Concernant la durée de conservation des informations, le Conseil d’Etat reprend les arguments du ministère de la santé, à savoir que selon une étude de l’Institut de recherche et documentation en économie de la santé (Irdes) de 2016, les personnes sont stabilisées au bout de trois ans. En fixant la durée de conservation précisément à trois ans, « le décret attaqué n’a pas fixé une durée excessive » à la fois pour le suivi administratif et pour l’information du préfet quant à la détention d’armes, écrit-il.

Cette décision du Conseil d’Etat « est parfaitement décevante », déplore le CRPA dans un communiqué diffusé lundi.

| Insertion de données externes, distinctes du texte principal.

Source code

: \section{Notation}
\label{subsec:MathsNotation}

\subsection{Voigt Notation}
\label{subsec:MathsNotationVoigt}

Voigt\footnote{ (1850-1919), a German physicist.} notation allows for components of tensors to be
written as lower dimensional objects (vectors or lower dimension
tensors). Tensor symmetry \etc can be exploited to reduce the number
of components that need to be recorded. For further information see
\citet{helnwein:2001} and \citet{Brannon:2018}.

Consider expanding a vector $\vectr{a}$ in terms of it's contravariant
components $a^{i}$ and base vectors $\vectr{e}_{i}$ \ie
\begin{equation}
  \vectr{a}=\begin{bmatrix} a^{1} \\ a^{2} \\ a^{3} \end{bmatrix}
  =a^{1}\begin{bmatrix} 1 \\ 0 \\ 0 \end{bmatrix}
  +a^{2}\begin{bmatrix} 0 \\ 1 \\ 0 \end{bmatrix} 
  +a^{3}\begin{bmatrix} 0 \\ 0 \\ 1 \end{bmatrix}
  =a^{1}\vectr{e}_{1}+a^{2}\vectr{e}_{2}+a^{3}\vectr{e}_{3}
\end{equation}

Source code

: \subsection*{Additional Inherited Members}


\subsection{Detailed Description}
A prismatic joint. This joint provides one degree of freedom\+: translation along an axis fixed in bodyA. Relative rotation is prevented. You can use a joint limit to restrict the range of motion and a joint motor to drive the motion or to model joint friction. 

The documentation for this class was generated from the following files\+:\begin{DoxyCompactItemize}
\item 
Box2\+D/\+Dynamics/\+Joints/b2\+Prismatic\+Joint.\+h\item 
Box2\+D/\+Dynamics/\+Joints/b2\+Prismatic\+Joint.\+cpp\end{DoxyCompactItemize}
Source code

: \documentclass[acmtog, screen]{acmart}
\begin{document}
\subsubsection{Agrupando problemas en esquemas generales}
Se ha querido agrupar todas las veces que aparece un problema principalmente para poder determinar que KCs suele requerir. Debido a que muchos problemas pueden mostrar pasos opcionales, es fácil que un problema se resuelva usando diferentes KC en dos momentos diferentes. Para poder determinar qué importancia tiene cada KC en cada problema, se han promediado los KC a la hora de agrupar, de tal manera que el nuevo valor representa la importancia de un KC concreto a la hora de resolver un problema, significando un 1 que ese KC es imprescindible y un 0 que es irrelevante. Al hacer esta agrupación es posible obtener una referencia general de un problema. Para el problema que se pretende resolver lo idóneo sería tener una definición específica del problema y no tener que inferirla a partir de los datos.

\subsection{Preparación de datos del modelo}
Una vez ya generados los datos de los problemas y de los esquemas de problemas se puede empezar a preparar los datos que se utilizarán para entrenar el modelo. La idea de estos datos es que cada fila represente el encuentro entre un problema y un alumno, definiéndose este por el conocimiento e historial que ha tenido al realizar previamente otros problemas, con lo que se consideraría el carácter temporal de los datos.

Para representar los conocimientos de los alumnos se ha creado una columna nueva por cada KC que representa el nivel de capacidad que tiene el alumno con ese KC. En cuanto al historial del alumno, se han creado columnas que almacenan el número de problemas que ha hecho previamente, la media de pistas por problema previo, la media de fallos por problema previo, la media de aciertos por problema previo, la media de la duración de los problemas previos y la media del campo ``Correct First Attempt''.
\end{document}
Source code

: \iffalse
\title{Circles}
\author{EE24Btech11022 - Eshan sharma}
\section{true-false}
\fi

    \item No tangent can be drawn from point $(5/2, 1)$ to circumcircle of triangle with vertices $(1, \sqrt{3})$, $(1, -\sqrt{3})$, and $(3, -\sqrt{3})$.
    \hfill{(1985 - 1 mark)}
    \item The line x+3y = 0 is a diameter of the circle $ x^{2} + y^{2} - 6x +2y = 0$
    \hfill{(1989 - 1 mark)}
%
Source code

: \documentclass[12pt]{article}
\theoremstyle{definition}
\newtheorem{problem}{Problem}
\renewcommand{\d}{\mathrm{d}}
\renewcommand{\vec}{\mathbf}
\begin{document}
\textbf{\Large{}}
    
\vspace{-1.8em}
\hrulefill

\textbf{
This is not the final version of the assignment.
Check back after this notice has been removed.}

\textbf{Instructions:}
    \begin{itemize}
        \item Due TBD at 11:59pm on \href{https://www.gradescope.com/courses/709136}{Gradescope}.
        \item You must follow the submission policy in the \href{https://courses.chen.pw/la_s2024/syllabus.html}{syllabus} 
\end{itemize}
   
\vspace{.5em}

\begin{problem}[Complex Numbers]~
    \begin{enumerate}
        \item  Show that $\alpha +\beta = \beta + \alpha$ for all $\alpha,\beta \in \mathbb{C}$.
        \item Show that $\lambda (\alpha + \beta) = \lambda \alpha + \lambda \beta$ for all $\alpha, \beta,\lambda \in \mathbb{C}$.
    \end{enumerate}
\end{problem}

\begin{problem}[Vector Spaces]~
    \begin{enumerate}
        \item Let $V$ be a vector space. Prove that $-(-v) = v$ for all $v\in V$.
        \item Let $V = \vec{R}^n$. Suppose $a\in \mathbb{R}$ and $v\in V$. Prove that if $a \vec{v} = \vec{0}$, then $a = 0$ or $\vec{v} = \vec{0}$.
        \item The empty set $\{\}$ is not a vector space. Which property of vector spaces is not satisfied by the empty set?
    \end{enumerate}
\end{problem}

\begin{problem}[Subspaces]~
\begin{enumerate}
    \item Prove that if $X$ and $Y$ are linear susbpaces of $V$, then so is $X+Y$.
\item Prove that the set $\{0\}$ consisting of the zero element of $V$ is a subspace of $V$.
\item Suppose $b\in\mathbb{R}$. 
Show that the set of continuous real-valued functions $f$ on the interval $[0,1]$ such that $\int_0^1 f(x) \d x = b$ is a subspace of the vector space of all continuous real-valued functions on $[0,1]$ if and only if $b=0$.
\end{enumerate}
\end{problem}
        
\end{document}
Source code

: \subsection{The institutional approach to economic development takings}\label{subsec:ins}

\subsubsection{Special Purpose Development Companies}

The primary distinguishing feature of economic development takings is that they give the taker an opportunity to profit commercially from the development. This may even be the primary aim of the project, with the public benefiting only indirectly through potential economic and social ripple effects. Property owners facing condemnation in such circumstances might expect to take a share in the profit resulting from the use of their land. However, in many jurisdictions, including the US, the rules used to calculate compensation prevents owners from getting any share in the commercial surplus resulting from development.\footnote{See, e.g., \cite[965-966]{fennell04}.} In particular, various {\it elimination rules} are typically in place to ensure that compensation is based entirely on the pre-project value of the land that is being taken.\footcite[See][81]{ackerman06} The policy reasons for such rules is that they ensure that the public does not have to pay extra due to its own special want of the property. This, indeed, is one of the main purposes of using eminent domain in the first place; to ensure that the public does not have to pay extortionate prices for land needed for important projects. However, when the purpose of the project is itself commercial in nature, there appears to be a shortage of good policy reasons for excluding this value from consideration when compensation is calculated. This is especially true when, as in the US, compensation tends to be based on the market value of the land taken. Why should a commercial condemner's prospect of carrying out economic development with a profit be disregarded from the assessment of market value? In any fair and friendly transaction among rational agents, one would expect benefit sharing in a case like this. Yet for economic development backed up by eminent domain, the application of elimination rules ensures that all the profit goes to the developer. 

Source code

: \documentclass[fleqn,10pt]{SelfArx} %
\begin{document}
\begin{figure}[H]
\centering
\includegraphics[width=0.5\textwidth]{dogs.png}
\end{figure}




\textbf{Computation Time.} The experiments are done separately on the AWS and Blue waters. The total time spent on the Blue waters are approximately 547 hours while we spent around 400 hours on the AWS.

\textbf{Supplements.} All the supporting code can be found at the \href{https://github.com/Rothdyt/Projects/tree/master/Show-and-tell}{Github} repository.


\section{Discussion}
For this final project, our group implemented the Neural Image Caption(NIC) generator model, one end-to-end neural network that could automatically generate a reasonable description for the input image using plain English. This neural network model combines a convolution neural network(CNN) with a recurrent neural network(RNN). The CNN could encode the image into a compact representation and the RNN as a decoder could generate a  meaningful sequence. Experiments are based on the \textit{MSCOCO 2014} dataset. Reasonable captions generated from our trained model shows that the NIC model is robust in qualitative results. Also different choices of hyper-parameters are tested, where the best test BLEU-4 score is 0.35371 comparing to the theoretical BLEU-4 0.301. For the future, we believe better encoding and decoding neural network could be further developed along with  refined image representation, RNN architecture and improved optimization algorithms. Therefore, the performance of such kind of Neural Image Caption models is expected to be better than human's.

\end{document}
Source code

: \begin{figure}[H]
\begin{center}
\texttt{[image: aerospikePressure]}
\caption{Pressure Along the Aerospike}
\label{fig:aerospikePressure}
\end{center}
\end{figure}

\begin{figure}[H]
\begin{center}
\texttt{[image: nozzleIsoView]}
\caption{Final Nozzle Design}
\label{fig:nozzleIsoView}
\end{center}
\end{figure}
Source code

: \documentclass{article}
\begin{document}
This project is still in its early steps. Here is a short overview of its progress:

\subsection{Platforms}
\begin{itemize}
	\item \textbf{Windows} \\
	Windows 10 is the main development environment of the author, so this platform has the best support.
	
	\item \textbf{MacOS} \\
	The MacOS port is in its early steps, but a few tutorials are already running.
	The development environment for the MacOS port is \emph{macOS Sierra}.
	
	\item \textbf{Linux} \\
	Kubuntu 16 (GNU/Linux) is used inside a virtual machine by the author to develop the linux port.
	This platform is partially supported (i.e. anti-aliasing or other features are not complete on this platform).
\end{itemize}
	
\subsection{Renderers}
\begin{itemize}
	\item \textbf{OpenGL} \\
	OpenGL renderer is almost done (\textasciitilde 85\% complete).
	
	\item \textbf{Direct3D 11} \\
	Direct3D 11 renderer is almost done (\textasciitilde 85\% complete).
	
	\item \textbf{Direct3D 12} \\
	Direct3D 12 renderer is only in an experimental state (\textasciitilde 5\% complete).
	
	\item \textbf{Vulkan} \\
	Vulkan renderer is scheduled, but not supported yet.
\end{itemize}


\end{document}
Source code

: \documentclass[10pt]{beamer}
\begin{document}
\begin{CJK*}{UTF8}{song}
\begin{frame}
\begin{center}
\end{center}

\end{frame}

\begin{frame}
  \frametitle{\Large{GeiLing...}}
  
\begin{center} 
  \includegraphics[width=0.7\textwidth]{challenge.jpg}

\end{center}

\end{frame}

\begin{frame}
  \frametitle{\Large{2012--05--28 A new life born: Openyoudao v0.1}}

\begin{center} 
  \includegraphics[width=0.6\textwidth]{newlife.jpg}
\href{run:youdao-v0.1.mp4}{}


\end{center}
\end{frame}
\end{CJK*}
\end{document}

Rappelant les recours toujours en cours (cf dépêche du 14/05/2019 à 17:29 et dépêche du 17/05/2019 à 17:15) sur le décret paru le 7 mai au Journal officiel permettant de croiser certaines informations entre Hopsyweb et le Fichier des signalements pour la prévention et la radicalisation à caractère terroriste (FSPRT) (cf dépêche du 07/05/2019 à 12:20), le président du CRPA, André Bitton, dit espérer « qu’il sera censuré plus avant ».